Diese Art des Grabsteinmaterials war in der Zeit nach dem zweiten
Weltkrieg weit verbreitet und auch auf anderen Friedhöfen ein gern
verwendetes Material. Das Fundament der Grabsteine ist gleichzeitig
weiterführend als Grabeinfassung konstruiert und wurde in Serie
hergestellt. Die Personen denen diese Grabanlagen gewidmet
sind, haben alle eine dramatische Lebensgeschichte hinter sich und sind
Opfer der Shoa. Ob sie Laupheim zu Lebzeiten kannten oder davon hörten
wissen wir nicht. Tatsache ist, dass sie hier ihre letzte Ruhe gefunden
haben. In der Namensliste der Verstorbenen sind die
Personendaten und Herkunftsort sowie Sterbeort vermerkt. Nur bei wenigen
ist die Geschichte vollständig bekannt. So sind zu den Verstorbenen, bis
auf zwei Ausnahmen keine Nachkommen bekannt. Im Angang des Berichtes folgen Auszüge aus einem
Text von Herrn Reinhold Adler aus Ummendorf. Herr Adler hat die
Geschichte des Internierungslager „Lindele“ bei Biberach erforscht. Er
hat zu den Personen, welche in Biberach verstorben Recherchen
angestellt, deren Geschichte hier niedergeschrieben wurde.

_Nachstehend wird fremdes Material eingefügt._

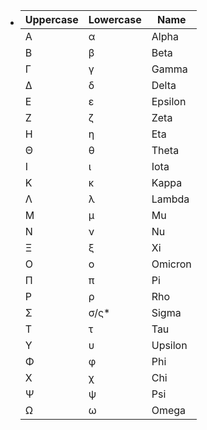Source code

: - | **Uppercase** | **Lowercase** | **Name** |
  | --- | --- | --- |
  | Α | α | Alpha |
  | Β | β | Beta |
  | Γ | γ | Gamma |
  | Δ | δ | Delta |
  | Ε | ε | Epsilon |
  | Ζ | ζ | Zeta |
  | Η | η | Eta |
  | Θ | θ | Theta |
  | Ι | ι | Iota |
  | Κ | κ | Kappa |
  | Λ | λ | Lambda |
  | Μ | μ | Mu |
  | Ν | ν | Nu |
  | Ξ | ξ | Xi |
  | Ο | ο | Omicron |
  | Π | π | Pi |
  | Ρ | ρ | Rho |
  | Σ | σ/ς* | Sigma |
  | Τ | τ | Tau |
  | Υ | υ | Upsilon |
  | Φ | φ | Phi |
  | Χ | χ | Chi |
  | Ψ | ψ | Psi |
  | Ω | ω | Omega |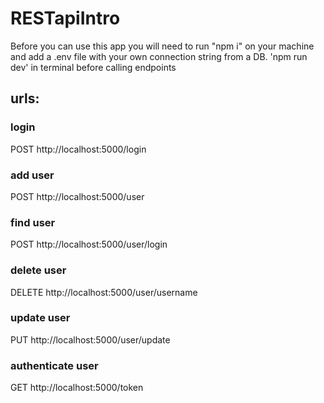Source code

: ﻿# RESTapiIntro

Before you can use this app you will need to run "npm i"  on your machine and add a .env file with your own connection string from a DB.
'npm run dev' in terminal before calling endpoints

## urls:

### login
POST http://localhost:5000/login

### add user
POST http://localhost:5000/user

### find user
POST http://localhost:5000/user/login

### delete user
DELETE http://localhost:5000/user/username

### update user
PUT http://localhost:5000/user/update

### authenticate user
GET http://localhost:5000/token
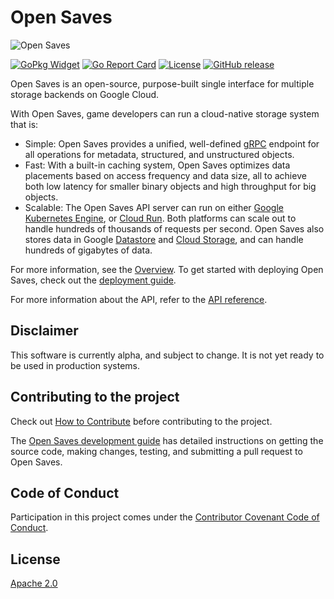 # Open Saves

![Open Saves]("docs/images/Full-Color-Logo_Vertical.svg")

[![GoPkg Widget](https://pkg.go.dev/badge/github.com/googleforgames/open-saves)](https://pkg.go.dev/github.com/googleforgames/open-saves)
[![Go Report Card](https://goreportcard.com/badge/github.com/googleforgames/open-saves)](https://goreportcard.com/report/github.com/googleforgames/open-saves)
[![License](https://img.shields.io/badge/License-Apache%202.0-blue.svg)](https://github.com/googleforgames/open-saves/blob/master/LICENSE)
[![GitHub release](https://img.shields.io/github/release-pre/googleforgames/open-saves.svg)](https://github.com/googleforgames/open-saves/releases)

Open Saves is an open-source, purpose-built single interface for multiple storage backends on Google Cloud.

With Open Saves, game developers can run a cloud-native storage system that is:

- Simple: Open Saves provides a unified, well-defined [gRPC](https://grpc.io/) endpoint for all operations for metadata, structured, and unstructured objects.
- Fast: With a built-in caching system, Open Saves optimizes data placements based on access frequency and data size, all to achieve both low latency for smaller binary objects and high throughput for big objects.
- Scalable: The Open Saves API server can run on either [Google Kubernetes Engine](https://cloud.google.com/kubernetes-engine), or [Cloud Run](https://cloud.google.com/run). Both platforms can scale out to handle hundreds of thousands of requests per second. Open Saves also stores data in Google [Datastore](https://cloud.google.com/datastore) and [Cloud Storage](https://cloud.google.com/storage), and can handle hundreds of gigabytes of data.

For more information, see the [Overview](./docs/overview.md). To get started with deploying Open Saves, check out the [deployment guide](./docs/deploying.md).

For more information about the API, refer to the [API reference](./docs/reference.md).

## Disclaimer

This software is currently alpha, and subject to change. It is not yet ready to be used in production systems.

## Contributing to the project

Check out [How to Contribute](docs/contributing.md) before contributing to the project.

The [Open Saves development guide](docs/development.md) has detailed instructions on getting the source code, making changes, testing, and submitting a pull request to Open Saves.

## Code of Conduct

Participation in this project comes under the [Contributor Covenant Code of Conduct](docs/code-of-conduct.md).

## License

[Apache 2.0](LICENSE)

Wie Herr Adler in seinem Bericht schreibt,
wurden mehrere Personen auf den christlichen Friedhöfen in Biberach
beerdigt. Nach dem Krieg wurden die bestatteten Personen dann nach
Laupheim verlegt.
Ein ehemaliger Bewohner des Hauses am
Friedhof, Herr Bernhard Federle † berichtete: „Ich
bin in dem Haus am Friedhof mit mehreren Geschwistern aufgewachsen. Kurz
nach dem Krieg ist immer wieder ein Leichenwagen gekommen der Leichen
brachte. Die Personen wurden ganz hinten im Friedhof bestattet. Für uns
Kinder war dies immer unheimlich. Die Gräber waren zunächst ohne
Schmuck, Grabstein und Einfassung. So haben Nachbarn des Friedhofes
kleine Kreuzte aufgestellt um an die Toten zu gedenken.“
Wobei
Kreuze im Judentum nicht die Bedeutung haben wie im Christentum. Um an
die Toten Personen zu erinnern wurden dann einfache kleine Tafeln am
Grab aufgestellt. Bis heute sind von den 34 Gräbern nur zu zwei
Gräbern Nachfahren bekannt. Es sind die Familien von
John Hasenberg und
Lazar Schönberg. Hierzu gibt es separate Berichte. Zu den anderen verstorbenen Personen gab es
keine Ansprechpartner oder bekannte Familienangehörige.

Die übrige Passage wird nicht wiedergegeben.